▸ Exercise details
Repeat exactly the lines below that lie between the line with "### notEquals" and the line with "you may want", counting both of those lines as part of the answer.
#####
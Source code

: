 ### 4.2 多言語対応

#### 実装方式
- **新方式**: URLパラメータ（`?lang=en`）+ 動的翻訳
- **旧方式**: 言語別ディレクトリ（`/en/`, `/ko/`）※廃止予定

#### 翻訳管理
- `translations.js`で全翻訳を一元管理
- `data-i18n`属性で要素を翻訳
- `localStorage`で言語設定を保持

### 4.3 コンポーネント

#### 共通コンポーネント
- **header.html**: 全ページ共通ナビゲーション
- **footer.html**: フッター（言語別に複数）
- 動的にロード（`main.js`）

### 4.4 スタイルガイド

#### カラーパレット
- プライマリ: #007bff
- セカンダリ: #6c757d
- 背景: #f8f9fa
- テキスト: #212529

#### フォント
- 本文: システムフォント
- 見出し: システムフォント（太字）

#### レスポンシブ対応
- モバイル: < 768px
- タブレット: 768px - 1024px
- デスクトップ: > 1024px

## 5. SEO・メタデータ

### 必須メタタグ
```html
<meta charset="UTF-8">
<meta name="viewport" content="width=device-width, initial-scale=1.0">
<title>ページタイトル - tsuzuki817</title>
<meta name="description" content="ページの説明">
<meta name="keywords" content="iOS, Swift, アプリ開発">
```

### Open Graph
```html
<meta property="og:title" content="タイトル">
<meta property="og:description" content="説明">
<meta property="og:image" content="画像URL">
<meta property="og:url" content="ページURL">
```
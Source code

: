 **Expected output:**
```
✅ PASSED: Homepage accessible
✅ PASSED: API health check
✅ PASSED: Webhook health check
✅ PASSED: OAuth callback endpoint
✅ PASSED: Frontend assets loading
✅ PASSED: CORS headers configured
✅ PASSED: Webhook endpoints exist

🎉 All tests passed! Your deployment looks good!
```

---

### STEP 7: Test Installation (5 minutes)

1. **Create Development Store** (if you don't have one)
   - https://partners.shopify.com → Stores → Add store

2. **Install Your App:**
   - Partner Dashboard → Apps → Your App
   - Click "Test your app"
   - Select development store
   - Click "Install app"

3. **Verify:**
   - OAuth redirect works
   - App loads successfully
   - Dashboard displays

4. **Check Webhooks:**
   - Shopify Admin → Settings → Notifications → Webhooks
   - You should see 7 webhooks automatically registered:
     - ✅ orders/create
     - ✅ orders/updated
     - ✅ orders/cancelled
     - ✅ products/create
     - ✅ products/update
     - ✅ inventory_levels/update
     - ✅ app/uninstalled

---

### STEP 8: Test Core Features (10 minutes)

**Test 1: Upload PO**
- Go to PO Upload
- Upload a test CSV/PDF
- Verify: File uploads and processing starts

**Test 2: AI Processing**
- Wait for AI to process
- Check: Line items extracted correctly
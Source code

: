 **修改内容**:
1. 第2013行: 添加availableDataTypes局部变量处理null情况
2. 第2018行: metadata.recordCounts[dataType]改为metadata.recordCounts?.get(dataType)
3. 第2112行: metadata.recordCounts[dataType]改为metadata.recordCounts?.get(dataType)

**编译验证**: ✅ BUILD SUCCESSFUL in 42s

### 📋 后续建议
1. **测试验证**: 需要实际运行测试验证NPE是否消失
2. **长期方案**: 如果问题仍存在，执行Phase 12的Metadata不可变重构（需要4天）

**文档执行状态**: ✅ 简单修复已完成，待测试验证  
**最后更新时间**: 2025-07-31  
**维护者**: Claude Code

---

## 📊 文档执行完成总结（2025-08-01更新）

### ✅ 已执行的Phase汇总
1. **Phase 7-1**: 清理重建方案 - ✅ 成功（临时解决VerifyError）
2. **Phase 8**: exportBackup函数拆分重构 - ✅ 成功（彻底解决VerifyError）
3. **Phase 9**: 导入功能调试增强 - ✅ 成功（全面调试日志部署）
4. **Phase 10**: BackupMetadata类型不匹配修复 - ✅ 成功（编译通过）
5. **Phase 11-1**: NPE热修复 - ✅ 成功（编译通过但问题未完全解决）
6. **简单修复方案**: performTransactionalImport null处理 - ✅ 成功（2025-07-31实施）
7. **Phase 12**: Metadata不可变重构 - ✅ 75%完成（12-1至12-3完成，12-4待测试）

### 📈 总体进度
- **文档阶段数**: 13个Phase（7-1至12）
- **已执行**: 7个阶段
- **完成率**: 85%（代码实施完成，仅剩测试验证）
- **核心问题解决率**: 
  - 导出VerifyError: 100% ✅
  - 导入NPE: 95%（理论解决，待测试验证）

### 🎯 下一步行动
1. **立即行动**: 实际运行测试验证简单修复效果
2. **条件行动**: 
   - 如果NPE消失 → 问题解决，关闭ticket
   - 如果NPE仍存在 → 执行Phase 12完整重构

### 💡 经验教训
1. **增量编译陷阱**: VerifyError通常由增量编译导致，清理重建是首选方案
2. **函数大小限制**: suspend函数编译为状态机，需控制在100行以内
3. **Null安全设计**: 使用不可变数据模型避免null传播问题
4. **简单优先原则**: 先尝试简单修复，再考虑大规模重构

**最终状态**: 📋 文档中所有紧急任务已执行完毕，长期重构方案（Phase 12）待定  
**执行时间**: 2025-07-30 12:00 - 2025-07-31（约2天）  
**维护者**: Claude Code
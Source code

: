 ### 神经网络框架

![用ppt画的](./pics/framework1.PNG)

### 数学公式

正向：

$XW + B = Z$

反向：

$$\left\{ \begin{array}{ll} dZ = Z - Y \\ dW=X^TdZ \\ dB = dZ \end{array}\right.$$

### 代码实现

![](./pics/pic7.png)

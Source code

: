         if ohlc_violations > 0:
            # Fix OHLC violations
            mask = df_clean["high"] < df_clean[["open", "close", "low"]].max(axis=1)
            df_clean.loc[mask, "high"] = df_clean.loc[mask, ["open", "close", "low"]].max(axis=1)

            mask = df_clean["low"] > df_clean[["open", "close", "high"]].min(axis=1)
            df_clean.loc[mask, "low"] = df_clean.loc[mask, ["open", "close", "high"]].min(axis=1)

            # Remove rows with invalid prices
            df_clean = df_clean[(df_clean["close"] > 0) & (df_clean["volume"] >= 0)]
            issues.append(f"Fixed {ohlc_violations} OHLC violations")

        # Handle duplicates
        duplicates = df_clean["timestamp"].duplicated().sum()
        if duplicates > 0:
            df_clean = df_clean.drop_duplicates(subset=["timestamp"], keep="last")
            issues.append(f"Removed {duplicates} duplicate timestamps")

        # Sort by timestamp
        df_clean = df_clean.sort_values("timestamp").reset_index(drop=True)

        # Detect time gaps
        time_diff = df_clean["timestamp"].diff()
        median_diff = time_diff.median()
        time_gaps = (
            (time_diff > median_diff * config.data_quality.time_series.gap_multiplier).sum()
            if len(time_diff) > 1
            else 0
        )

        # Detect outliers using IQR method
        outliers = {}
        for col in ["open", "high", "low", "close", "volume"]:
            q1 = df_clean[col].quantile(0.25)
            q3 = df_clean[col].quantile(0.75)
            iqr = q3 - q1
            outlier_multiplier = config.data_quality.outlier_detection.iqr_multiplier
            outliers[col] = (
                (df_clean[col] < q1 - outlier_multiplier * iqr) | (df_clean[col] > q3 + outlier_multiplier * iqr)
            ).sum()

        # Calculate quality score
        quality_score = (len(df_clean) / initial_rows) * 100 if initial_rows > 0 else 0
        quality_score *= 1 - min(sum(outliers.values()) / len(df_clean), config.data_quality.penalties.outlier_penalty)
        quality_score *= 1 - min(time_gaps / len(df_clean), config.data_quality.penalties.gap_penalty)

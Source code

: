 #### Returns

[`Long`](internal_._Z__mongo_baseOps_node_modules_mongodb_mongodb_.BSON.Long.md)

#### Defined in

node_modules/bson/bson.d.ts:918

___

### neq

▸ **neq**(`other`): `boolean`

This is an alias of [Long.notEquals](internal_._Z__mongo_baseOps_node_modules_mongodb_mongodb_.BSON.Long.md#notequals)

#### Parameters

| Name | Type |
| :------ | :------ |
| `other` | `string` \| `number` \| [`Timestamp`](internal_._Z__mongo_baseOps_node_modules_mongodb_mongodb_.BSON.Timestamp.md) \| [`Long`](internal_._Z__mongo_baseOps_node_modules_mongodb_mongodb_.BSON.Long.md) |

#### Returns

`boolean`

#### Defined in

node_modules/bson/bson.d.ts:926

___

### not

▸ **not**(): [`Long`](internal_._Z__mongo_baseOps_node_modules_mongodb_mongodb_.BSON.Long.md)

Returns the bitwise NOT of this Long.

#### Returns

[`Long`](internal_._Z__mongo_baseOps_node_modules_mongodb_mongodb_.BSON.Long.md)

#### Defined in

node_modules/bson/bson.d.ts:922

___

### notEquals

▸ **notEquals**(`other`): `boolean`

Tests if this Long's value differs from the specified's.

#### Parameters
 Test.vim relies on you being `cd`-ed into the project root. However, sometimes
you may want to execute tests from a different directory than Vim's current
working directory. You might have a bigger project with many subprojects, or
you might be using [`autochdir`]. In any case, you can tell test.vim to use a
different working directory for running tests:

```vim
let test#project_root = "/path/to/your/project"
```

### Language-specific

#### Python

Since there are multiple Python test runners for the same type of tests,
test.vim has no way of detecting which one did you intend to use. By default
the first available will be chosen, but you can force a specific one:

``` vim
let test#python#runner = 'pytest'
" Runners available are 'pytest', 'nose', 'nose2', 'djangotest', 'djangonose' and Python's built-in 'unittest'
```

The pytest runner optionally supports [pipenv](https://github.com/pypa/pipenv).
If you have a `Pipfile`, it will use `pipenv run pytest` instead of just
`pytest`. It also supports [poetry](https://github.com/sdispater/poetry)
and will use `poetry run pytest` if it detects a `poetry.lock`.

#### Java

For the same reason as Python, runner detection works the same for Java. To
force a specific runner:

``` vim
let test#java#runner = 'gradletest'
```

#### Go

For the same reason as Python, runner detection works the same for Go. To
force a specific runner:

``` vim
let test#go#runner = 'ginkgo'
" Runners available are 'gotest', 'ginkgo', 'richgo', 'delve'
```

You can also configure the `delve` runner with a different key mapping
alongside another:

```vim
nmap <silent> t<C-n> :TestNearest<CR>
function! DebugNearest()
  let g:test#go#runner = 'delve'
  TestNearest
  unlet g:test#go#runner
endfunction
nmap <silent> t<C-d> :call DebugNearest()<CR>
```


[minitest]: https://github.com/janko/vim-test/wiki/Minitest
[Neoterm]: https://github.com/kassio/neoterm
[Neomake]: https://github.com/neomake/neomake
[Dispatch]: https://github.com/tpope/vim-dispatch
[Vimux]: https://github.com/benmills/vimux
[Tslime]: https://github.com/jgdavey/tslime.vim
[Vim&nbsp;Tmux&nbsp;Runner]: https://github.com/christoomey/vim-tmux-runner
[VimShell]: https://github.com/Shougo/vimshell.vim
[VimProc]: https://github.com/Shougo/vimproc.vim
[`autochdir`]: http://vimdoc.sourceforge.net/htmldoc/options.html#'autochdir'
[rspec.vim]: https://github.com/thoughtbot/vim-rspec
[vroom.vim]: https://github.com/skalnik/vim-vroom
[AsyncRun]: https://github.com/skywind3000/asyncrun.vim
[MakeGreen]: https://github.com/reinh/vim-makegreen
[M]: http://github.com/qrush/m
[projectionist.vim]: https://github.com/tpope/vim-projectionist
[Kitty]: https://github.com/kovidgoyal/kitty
#####
▸ The completed task
### notEquals

▸ **notEquals**(`other`): `boolean`

Tests if this Long's value differs from the specified's.

#### Parameters
 Test.vim relies on you being `cd`-ed into the project root. However, sometimes
you may want to execute tests from a different directory than Vim's current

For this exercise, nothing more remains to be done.